Search the data for the word "Toggle" and copy every line where it occurs.
Material shown START
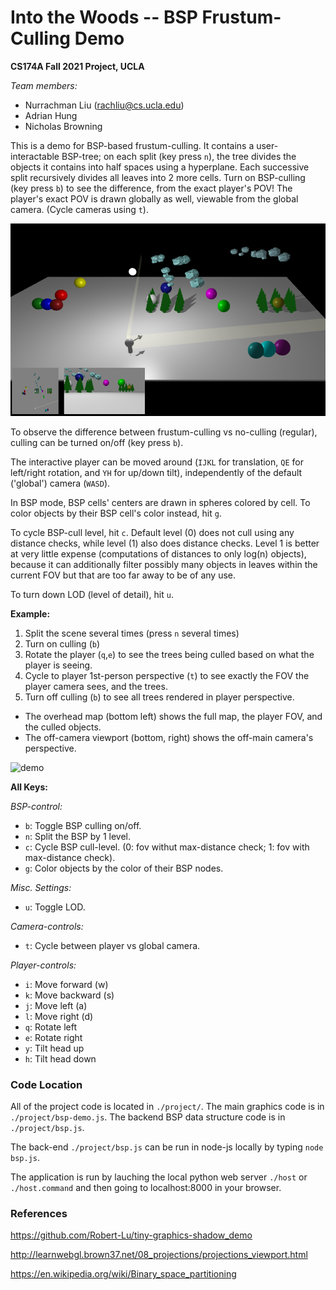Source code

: # Into the Woods -- BSP Frustum-Culling Demo


**CS174A Fall 2021 Project, UCLA**

*Team members:*

- Nurrachman Liu (rachliu@cs.ucla.edu)
- Adrian Hung
- Nicholas Browning

This is a demo for BSP-based frustum-culling. It contains a user-interactable BSP-tree; on each split (key press `n`), the tree divides the objects it contains into half spaces using a hyperplane. Each successive split recursively divides all leaves into 2 more cells. Turn on BSP-culling (key press `b`) to see the difference, from the exact player's POV! The player's exact POV is drawn globally as well, viewable from the global camera. (Cycle cameras using `t`).

![main](./docs/main.png)

To observe the difference between frustum-culling vs no-culling (regular), culling can be turned on/off (key press `b`).

The interactive player can be moved around (`IJKL` for translation, `QE` for left/right rotation, and `YH` for up/down tilt), independently of the default ('global') camera (`WASD`).

In BSP mode, BSP cells' centers are drawn in spheres colored by cell. To color objects by their BSP cell's color instead, hit `g`.

To cycle BSP-cull level, hit `c`. Default level (0) does not cull using any distance checks, while level (1) also does distance checks. Level 1 is better at very little expense (computations of distances to only log(n) objects), because it can additionally filter possibly many objects in leaves within the current FOV but that are too far away to be of any use.

To turn down LOD (level of detail), hit `u`.


**Example:**
1. Split the scene several times (press `n` several times)
2. Turn on culling (`b`)
3. Rotate the player (`q`,`e`) to see the trees being culled based on what the player is seeing.
4. Cycle to player 1st-person perspective (`t`) to see exactly the FOV the player camera sees, and the trees.
5. Turn off culling (`b`) to see all trees rendered in player perspective.

- The overhead map (bottom left) shows the full map, the player FOV, and the culled objects.
- The off-camera viewport (bottom, right) shows the off-main camera's perspective.

![demo](./docs/demo.gif)


**All Keys:**

*BSP-control:*
- `b`:  Toggle BSP culling on/off.
- `n`:  Split the BSP by 1 level.
- `c`:  Cycle BSP cull-level. (0: fov withut max-distance check; 1: fov with max-distance check).
- `g`:  Color objects by the color of their BSP nodes.

*Misc. Settings:*
- `u`:  Toggle LOD.

*Camera-controls:*
- `t`:  Cycle between player vs global camera.

*Player-controls:*
- `i`: Move forward (w)
- `k`: Move backward (s)
- `j`: Move left (a)
- `l`: Move right (d)
- `q`: Rotate left
- `e`: Rotate right
- `y`: Tilt head up
- `h`: Tilt head down


### Code Location

All of the project code is located in `./project/`. The main graphics code is in `./project/bsp-demo.js`. The backend BSP data structure code is in `./project/bsp.js`.

The back-end `./project/bsp.js` can be run in node-js locally by typing `node bsp.js`.

The application is run by lauching the local python web server `./host` or `./host.command` and then going to localhost:8000 in your browser.


### References

https://github.com/Robert-Lu/tiny-graphics-shadow_demo

http://learnwebgl.brown37.net/08_projections/projections_viewport.html

https://en.wikipedia.org/wiki/Binary_space_partitioning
Material shown END
Response for this exercise:
- `b`:  Toggle BSP culling on/off.
- `u`:  Toggle LOD.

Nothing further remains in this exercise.